As entidades esclarecem à sociedade brasileira que não são movidas por simpatia ou antipatia às leis aprovadas pelo Congresso Nacional.
Porém, o sistema democrático e o modelo republicano não admitem, nem podem tolerar, a existência de regimes de governo sem o correspondente respeito aos princípios fundamentais da separação e independência do Poder Judiciário e autonomia do Ministério Público, e é com base nesses princípios que as leis e demais normativos devem ser interpretados e aplicados; 2.

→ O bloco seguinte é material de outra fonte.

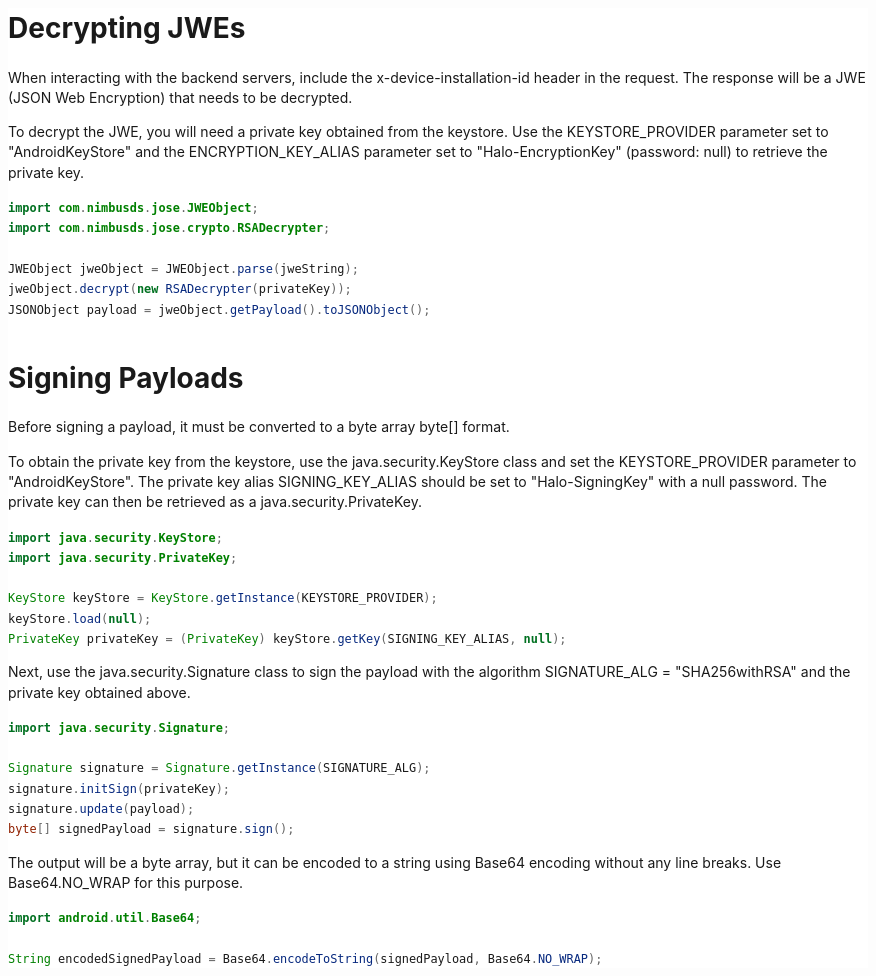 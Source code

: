# Decrypting JWEs

When interacting with the backend servers, include the x-device-installation-id header in the request. The response will be a JWE (JSON Web Encryption) that needs to be decrypted.

To decrypt the JWE, you will need a private key obtained from the keystore. Use the KEYSTORE_PROVIDER parameter set to "AndroidKeyStore" and the ENCRYPTION_KEY_ALIAS parameter set to "Halo-EncryptionKey" (password: null) to retrieve the private key.

```java
import com.nimbusds.jose.JWEObject;
import com.nimbusds.jose.crypto.RSADecrypter;

JWEObject jweObject = JWEObject.parse(jweString);
jweObject.decrypt(new RSADecrypter(privateKey));
JSONObject payload = jweObject.getPayload().toJSONObject();
```

# Signing Payloads

Before signing a payload, it must be converted to a byte array byte[] format.

To obtain the private key from the keystore, use the java.security.KeyStore class and set the KEYSTORE_PROVIDER parameter to "AndroidKeyStore". The private key alias SIGNING_KEY_ALIAS should be set to "Halo-SigningKey" with a null password. The private key can then be retrieved as a java.security.PrivateKey.

```java
import java.security.KeyStore;
import java.security.PrivateKey;

KeyStore keyStore = KeyStore.getInstance(KEYSTORE_PROVIDER);
keyStore.load(null);
PrivateKey privateKey = (PrivateKey) keyStore.getKey(SIGNING_KEY_ALIAS, null);
```

Next, use the java.security.Signature class to sign the payload with the algorithm SIGNATURE_ALG = "SHA256withRSA" and the private key obtained above.

```java
import java.security.Signature;

Signature signature = Signature.getInstance(SIGNATURE_ALG);
signature.initSign(privateKey);
signature.update(payload);
byte[] signedPayload = signature.sign();
```

The output will be a byte array, but it can be encoded to a string using Base64 encoding without any line breaks. Use Base64.NO_WRAP for this purpose.

```java
import android.util.Base64;

String encodedSignedPayload = Base64.encodeToString(signedPayload, Base64.NO_WRAP);
```
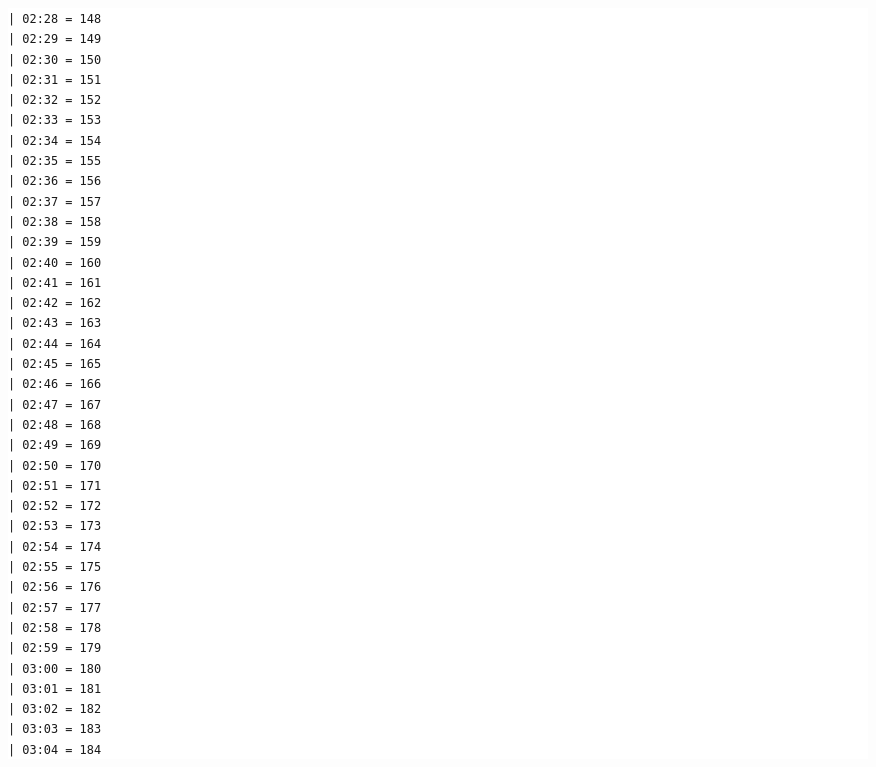 	| 02:28 = 148
	| 02:29 = 149
	| 02:30 = 150
	| 02:31 = 151
	| 02:32 = 152
	| 02:33 = 153
	| 02:34 = 154
	| 02:35 = 155
	| 02:36 = 156
	| 02:37 = 157
	| 02:38 = 158
	| 02:39 = 159
	| 02:40 = 160
	| 02:41 = 161
	| 02:42 = 162
	| 02:43 = 163
	| 02:44 = 164
	| 02:45 = 165
	| 02:46 = 166
	| 02:47 = 167
	| 02:48 = 168
	| 02:49 = 169
	| 02:50 = 170
	| 02:51 = 171
	| 02:52 = 172
	| 02:53 = 173
	| 02:54 = 174
	| 02:55 = 175
	| 02:56 = 176
	| 02:57 = 177
	| 02:58 = 178
	| 02:59 = 179
	| 03:00 = 180
	| 03:01 = 181
	| 03:02 = 182
	| 03:03 = 183
	| 03:04 = 184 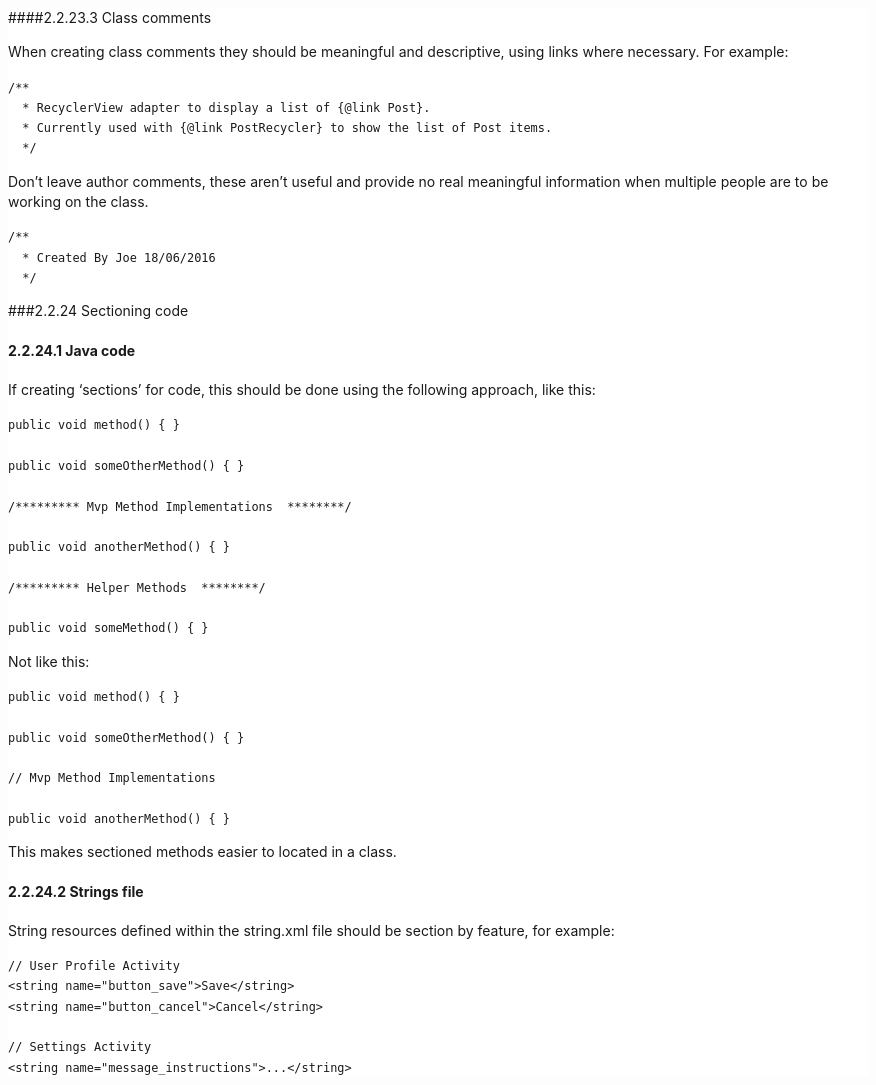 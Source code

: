 ####2.2.23.3 Class comments

When creating class comments they should be meaningful and descriptive, using links where necessary. For example:


    /**
      * RecyclerView adapter to display a list of {@link Post}.
      * Currently used with {@link PostRecycler} to show the list of Post items.
      */

Don’t leave author comments, these aren’t useful and provide no real meaningful information when multiple people are to be working on the class.


    /**
      * Created By Joe 18/06/2016
      */
      
###2.2.24 Sectioning code

#### 2.2.24.1 Java code

If creating ‘sections’ for code, this should be done using the following approach, like this:


    public void method() { }
    
    public void someOtherMethod() { }
    
    /********* Mvp Method Implementations  ********/
    
    public void anotherMethod() { }
    
    /********* Helper Methods  ********/
    
    public void someMethod() { }

Not like this:


    public void method() { }
    
    public void someOtherMethod() { }
    
    // Mvp Method Implementations
    
    public void anotherMethod() { }

This makes sectioned methods easier to located in a class.

#### 2.2.24.2 Strings file

String resources defined within the string.xml file should be section by feature, for example:


    // User Profile Activity
    <string name="button_save">Save</string>
    <string name="button_cancel">Cancel</string>
    
    // Settings Activity
    <string name="message_instructions">...</string>
     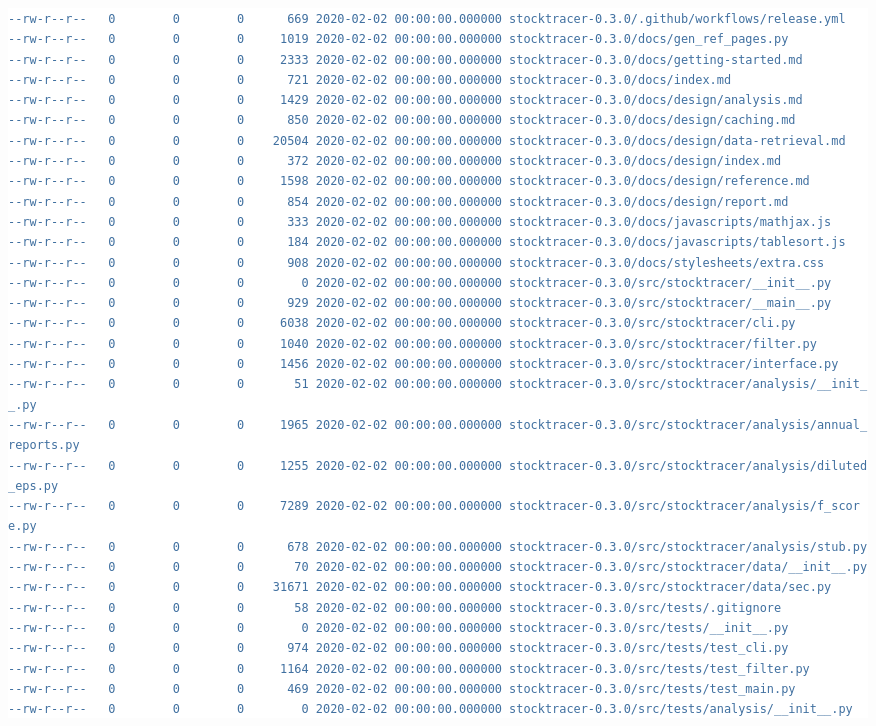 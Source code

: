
 ```diff
--rw-r--r--   0        0        0      669 2020-02-02 00:00:00.000000 stocktracer-0.3.0/.github/workflows/release.yml
--rw-r--r--   0        0        0     1019 2020-02-02 00:00:00.000000 stocktracer-0.3.0/docs/gen_ref_pages.py
--rw-r--r--   0        0        0     2333 2020-02-02 00:00:00.000000 stocktracer-0.3.0/docs/getting-started.md
--rw-r--r--   0        0        0      721 2020-02-02 00:00:00.000000 stocktracer-0.3.0/docs/index.md
--rw-r--r--   0        0        0     1429 2020-02-02 00:00:00.000000 stocktracer-0.3.0/docs/design/analysis.md
--rw-r--r--   0        0        0      850 2020-02-02 00:00:00.000000 stocktracer-0.3.0/docs/design/caching.md
--rw-r--r--   0        0        0    20504 2020-02-02 00:00:00.000000 stocktracer-0.3.0/docs/design/data-retrieval.md
--rw-r--r--   0        0        0      372 2020-02-02 00:00:00.000000 stocktracer-0.3.0/docs/design/index.md
--rw-r--r--   0        0        0     1598 2020-02-02 00:00:00.000000 stocktracer-0.3.0/docs/design/reference.md
--rw-r--r--   0        0        0      854 2020-02-02 00:00:00.000000 stocktracer-0.3.0/docs/design/report.md
--rw-r--r--   0        0        0      333 2020-02-02 00:00:00.000000 stocktracer-0.3.0/docs/javascripts/mathjax.js
--rw-r--r--   0        0        0      184 2020-02-02 00:00:00.000000 stocktracer-0.3.0/docs/javascripts/tablesort.js
--rw-r--r--   0        0        0      908 2020-02-02 00:00:00.000000 stocktracer-0.3.0/docs/stylesheets/extra.css
--rw-r--r--   0        0        0        0 2020-02-02 00:00:00.000000 stocktracer-0.3.0/src/stocktracer/__init__.py
--rw-r--r--   0        0        0      929 2020-02-02 00:00:00.000000 stocktracer-0.3.0/src/stocktracer/__main__.py
--rw-r--r--   0        0        0     6038 2020-02-02 00:00:00.000000 stocktracer-0.3.0/src/stocktracer/cli.py
--rw-r--r--   0        0        0     1040 2020-02-02 00:00:00.000000 stocktracer-0.3.0/src/stocktracer/filter.py
--rw-r--r--   0        0        0     1456 2020-02-02 00:00:00.000000 stocktracer-0.3.0/src/stocktracer/interface.py
--rw-r--r--   0        0        0       51 2020-02-02 00:00:00.000000 stocktracer-0.3.0/src/stocktracer/analysis/__init__.py
--rw-r--r--   0        0        0     1965 2020-02-02 00:00:00.000000 stocktracer-0.3.0/src/stocktracer/analysis/annual_reports.py
--rw-r--r--   0        0        0     1255 2020-02-02 00:00:00.000000 stocktracer-0.3.0/src/stocktracer/analysis/diluted_eps.py
--rw-r--r--   0        0        0     7289 2020-02-02 00:00:00.000000 stocktracer-0.3.0/src/stocktracer/analysis/f_score.py
--rw-r--r--   0        0        0      678 2020-02-02 00:00:00.000000 stocktracer-0.3.0/src/stocktracer/analysis/stub.py
--rw-r--r--   0        0        0       70 2020-02-02 00:00:00.000000 stocktracer-0.3.0/src/stocktracer/data/__init__.py
--rw-r--r--   0        0        0    31671 2020-02-02 00:00:00.000000 stocktracer-0.3.0/src/stocktracer/data/sec.py
--rw-r--r--   0        0        0       58 2020-02-02 00:00:00.000000 stocktracer-0.3.0/src/tests/.gitignore
--rw-r--r--   0        0        0        0 2020-02-02 00:00:00.000000 stocktracer-0.3.0/src/tests/__init__.py
--rw-r--r--   0        0        0      974 2020-02-02 00:00:00.000000 stocktracer-0.3.0/src/tests/test_cli.py
--rw-r--r--   0        0        0     1164 2020-02-02 00:00:00.000000 stocktracer-0.3.0/src/tests/test_filter.py
--rw-r--r--   0        0        0      469 2020-02-02 00:00:00.000000 stocktracer-0.3.0/src/tests/test_main.py
--rw-r--r--   0        0        0        0 2020-02-02 00:00:00.000000 stocktracer-0.3.0/src/tests/analysis/__init__.py
```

Não há, por parte das entidades de classe representativas dos Auditores de Controle Externo e Procuradores de Contas, assim como da sociedade civil, nenhum ataque ao instituto jurídico do acordo de leniência no âmbito da Representação.
E não se trata apenas de iniciativa da sociedade civil, os questionamentos foram acolhidos pelo membro do Ministério Público de Contas, que formulou e apresentou seu pedido de cautelar ao TCU, reafirmando com robustez os riscos para a ‘Operação Lavajato’; 3.
É importante destacar que o acordo de leniência previsto em uma lei que tem o propósito de combater a corrupção não pode e não deve ser usado como instrumento para "salvar" empresas acusadas de atos ilícitos praticados contra a administração pública.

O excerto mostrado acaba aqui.